**WHAT IS NEEDED:**
Your answer is a copy of every line in the records where "that" appears.

**DATA:**
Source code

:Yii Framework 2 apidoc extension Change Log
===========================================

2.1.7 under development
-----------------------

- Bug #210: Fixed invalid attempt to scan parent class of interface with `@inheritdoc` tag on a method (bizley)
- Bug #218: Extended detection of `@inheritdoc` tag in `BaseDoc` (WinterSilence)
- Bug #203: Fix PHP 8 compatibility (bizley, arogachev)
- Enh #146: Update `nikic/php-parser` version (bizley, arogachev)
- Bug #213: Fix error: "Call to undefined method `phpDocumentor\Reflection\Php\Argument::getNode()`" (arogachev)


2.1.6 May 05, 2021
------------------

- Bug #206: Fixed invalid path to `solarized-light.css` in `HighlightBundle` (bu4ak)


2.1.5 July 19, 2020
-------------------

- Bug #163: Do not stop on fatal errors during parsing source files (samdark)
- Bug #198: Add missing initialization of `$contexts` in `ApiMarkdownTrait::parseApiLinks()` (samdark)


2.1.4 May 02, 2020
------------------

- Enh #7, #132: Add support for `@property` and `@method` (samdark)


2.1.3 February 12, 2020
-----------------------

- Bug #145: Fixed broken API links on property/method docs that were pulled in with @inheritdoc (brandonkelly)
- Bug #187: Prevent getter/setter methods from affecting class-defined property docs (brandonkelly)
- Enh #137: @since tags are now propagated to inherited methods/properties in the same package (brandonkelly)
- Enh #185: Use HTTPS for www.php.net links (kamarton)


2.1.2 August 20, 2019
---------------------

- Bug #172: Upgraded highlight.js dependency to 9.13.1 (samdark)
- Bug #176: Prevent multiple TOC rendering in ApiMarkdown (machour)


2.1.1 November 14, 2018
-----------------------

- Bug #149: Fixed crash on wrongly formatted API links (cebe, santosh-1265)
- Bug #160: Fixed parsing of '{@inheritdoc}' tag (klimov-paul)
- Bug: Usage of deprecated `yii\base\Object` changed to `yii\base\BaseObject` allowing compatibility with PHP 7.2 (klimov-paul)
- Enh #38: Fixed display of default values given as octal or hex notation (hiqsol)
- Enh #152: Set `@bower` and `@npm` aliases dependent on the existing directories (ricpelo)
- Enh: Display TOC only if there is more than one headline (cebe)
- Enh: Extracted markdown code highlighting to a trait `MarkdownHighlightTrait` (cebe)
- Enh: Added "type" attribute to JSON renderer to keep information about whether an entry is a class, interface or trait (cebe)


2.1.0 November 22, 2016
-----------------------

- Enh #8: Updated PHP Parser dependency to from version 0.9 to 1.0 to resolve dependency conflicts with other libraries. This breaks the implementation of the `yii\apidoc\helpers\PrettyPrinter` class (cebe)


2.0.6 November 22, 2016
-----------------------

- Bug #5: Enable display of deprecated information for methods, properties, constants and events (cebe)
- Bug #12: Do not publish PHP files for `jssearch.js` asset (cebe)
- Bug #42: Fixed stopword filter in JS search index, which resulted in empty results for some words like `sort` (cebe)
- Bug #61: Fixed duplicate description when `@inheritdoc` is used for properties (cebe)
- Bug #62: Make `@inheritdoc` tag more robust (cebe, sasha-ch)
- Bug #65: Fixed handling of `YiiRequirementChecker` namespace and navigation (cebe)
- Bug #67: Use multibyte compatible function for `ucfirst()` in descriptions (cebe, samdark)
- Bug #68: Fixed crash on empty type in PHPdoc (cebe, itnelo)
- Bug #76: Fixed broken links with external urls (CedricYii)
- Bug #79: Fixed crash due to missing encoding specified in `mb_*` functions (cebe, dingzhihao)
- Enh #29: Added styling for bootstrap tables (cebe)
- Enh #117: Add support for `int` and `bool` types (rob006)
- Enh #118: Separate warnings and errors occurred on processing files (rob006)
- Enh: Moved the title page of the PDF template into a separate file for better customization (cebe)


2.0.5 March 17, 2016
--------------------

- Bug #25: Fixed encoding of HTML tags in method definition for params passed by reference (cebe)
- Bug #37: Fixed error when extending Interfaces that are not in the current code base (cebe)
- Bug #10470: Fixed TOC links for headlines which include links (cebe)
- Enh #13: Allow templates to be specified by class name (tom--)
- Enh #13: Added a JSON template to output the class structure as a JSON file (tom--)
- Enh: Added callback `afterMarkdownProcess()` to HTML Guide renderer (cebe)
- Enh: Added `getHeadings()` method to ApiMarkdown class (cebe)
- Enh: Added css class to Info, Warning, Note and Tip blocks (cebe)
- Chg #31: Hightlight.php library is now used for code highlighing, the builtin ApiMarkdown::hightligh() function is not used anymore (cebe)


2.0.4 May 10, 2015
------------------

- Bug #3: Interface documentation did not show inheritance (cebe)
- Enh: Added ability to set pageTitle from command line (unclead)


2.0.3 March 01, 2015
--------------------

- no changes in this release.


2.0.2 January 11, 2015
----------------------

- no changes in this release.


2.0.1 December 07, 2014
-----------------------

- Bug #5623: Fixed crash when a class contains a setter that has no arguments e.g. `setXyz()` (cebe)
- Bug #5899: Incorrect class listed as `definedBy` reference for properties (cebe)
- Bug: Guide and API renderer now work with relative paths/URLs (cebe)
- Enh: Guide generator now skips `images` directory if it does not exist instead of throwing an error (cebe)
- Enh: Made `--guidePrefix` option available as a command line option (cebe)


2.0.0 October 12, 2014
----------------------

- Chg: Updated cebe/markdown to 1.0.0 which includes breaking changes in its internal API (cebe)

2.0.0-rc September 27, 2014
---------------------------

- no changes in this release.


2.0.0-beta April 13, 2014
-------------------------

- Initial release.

**COMPLETED TASK:**
- Bug #145: Fixed broken API links on property/method docs that were pulled in with @inheritdoc (brandonkelly)
- Bug #37: Fixed error when extending Interfaces that are not in the current code base (cebe)
- Bug #5623: Fixed crash when a class contains a setter that has no arguments e.g. `setXyz()` (cebe)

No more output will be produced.